--- SUPPLIED DATA ---
┄┄┄┄┄┄┄┄┄┄
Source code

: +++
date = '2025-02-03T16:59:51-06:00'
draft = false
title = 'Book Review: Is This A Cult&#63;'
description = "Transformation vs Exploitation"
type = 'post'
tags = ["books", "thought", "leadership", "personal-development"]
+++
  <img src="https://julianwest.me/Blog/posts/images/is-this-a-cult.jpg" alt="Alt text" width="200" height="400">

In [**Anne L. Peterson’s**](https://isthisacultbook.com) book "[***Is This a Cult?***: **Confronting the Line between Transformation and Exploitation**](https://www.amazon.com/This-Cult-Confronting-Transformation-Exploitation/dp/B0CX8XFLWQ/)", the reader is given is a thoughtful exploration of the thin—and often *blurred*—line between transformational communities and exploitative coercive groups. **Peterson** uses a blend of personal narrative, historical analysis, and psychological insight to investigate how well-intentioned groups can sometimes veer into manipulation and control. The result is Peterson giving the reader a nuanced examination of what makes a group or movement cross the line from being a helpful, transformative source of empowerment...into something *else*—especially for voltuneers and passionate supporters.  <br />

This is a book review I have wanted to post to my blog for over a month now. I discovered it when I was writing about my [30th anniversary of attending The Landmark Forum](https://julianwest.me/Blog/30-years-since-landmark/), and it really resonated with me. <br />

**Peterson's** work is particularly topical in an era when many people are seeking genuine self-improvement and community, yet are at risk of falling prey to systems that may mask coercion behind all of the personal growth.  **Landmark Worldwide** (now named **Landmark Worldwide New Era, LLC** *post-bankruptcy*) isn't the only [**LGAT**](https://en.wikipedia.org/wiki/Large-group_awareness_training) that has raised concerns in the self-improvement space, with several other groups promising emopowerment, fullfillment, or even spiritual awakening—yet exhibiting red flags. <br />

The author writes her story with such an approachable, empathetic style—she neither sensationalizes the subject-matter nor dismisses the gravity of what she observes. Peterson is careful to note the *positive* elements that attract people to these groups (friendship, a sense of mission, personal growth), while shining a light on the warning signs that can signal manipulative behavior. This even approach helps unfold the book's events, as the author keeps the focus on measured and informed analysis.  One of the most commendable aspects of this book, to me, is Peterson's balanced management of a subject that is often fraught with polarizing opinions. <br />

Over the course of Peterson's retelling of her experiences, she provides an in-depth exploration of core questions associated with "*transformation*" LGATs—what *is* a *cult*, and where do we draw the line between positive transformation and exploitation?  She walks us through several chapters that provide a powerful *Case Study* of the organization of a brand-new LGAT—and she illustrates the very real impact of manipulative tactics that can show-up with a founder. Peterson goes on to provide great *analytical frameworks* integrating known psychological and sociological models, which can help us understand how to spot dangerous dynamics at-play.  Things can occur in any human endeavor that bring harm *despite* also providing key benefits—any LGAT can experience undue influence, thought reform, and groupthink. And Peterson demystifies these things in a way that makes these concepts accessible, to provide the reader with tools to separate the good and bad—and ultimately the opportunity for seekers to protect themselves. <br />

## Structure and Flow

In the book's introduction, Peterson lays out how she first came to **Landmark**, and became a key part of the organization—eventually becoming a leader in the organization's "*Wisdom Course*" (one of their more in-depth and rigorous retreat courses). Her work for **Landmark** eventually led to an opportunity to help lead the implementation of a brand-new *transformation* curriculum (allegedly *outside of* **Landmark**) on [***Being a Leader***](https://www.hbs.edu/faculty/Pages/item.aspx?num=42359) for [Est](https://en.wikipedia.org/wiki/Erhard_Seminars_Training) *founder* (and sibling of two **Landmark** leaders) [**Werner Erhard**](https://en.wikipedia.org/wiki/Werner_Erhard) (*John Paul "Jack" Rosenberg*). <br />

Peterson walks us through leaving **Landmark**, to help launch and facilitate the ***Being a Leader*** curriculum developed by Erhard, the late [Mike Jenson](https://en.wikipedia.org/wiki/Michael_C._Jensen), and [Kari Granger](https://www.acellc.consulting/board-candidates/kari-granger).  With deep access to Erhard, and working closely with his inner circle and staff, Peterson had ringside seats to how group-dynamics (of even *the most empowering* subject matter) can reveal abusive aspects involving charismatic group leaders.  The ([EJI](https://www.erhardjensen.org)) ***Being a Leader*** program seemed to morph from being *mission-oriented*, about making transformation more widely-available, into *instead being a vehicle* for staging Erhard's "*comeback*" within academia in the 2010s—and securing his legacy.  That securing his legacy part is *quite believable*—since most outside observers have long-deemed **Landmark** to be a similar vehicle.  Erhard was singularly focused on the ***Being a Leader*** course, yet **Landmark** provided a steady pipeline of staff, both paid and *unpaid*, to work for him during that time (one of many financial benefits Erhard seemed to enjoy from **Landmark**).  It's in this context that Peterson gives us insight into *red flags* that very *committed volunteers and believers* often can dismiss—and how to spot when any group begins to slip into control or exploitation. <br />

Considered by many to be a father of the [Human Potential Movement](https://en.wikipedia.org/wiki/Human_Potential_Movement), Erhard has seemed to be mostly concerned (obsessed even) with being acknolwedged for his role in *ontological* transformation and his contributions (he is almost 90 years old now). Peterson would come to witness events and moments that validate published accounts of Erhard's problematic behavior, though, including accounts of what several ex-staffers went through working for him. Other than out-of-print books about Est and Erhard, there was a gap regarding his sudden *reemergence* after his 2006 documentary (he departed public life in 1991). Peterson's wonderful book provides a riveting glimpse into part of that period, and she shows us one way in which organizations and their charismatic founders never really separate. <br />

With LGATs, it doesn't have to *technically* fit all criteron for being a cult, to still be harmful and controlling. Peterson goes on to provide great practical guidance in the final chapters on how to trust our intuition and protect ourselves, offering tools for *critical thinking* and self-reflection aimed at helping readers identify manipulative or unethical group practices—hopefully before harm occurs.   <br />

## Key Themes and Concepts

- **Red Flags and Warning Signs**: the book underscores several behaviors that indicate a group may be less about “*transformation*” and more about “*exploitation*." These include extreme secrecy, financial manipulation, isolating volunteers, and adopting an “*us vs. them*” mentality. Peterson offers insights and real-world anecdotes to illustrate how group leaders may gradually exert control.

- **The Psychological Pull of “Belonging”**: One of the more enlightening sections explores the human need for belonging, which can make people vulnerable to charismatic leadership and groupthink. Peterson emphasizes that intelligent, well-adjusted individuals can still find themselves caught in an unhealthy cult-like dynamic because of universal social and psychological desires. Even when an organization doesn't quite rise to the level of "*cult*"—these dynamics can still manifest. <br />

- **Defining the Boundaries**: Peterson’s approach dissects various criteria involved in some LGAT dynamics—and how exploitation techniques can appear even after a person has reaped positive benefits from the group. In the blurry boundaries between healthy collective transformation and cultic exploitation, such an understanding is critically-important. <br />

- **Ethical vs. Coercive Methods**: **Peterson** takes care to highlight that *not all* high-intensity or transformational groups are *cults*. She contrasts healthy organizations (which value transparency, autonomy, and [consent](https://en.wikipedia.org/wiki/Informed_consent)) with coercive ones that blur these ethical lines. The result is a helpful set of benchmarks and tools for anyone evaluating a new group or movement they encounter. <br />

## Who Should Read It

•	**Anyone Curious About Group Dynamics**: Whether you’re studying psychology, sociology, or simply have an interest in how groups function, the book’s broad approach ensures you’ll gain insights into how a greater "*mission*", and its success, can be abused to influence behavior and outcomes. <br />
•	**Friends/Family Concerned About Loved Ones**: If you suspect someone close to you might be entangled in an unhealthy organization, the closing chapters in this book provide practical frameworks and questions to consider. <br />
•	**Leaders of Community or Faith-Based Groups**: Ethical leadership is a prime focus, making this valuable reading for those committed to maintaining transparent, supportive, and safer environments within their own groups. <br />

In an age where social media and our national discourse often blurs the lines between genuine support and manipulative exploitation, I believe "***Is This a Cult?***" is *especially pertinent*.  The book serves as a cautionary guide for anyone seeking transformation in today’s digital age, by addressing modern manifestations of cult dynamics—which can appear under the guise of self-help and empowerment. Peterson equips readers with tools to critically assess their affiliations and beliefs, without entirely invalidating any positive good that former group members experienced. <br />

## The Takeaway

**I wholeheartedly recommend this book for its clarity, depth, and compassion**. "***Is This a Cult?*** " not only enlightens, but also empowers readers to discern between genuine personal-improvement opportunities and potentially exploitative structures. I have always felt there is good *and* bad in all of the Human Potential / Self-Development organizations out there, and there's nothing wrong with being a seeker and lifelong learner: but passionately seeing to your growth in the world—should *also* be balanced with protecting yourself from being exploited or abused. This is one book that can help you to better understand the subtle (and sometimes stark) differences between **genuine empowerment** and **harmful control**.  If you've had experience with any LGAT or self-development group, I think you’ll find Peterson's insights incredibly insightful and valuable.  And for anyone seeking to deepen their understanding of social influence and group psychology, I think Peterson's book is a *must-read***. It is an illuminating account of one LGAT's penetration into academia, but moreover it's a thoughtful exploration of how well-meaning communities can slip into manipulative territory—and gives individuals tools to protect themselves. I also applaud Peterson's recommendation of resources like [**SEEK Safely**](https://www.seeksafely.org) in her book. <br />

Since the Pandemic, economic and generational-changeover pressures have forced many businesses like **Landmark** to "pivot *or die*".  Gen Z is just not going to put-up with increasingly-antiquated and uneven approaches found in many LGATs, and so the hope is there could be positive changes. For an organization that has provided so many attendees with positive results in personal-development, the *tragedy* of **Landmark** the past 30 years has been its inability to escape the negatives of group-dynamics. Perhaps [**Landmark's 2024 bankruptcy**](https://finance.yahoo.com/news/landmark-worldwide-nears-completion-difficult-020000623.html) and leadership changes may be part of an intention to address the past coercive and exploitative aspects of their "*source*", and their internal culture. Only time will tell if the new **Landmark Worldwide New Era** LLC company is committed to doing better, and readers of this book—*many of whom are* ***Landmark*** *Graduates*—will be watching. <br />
┄┄┄┄┄┄┄┄┄┄
--- TASK GOAL ---
Return each line of the entries that holds the string "matter".

--- RESPONSE AREA ---
The author writes her story with such an approachable, empathetic style—she neither sensationalizes the subject-matter nor dismisses the gravity of what she observes. Peterson is careful to note the *positive* elements that attract people to these groups (friendship, a sense of mission, personal growth), while shining a light on the warning signs that can signal manipulative behavior. This even approach helps unfold the book's events, as the author keeps the focus on measured and informed analysis.  One of the most commendable aspects of this book, to me, is Peterson's balanced management of a subject that is often fraught with polarizing opinions. <br />
Peterson walks us through leaving **Landmark**, to help launch and facilitate the ***Being a Leader*** curriculum developed by Erhard, the late [Mike Jenson](https://en.wikipedia.org/wiki/Michael_C._Jensen), and [Kari Granger](https://www.acellc.consulting/board-candidates/kari-granger).  With deep access to Erhard, and working closely with his inner circle and staff, Peterson had ringside seats to how group-dynamics (of even *the most empowering* subject matter) can reveal abusive aspects involving charismatic group leaders.  The ([EJI](https://www.erhardjensen.org)) ***Being a Leader*** program seemed to morph from being *mission-oriented*, about making transformation more widely-available, into *instead being a vehicle* for staging Erhard's "*comeback*" within academia in the 2010s—and securing his legacy.  That securing his legacy part is *quite believable*—since most outside observers have long-deemed **Landmark** to be a similar vehicle.  Erhard was singularly focused on the ***Being a Leader*** course, yet **Landmark** provided a steady pipeline of staff, both paid and *unpaid*, to work for him during that time (one of many financial benefits Erhard seemed to enjoy from **Landmark**).  It's in this context that Peterson gives us insight into *red flags* that very *committed volunteers and believers* often can dismiss—and how to spot when any group begins to slip into control or exploitation. <br />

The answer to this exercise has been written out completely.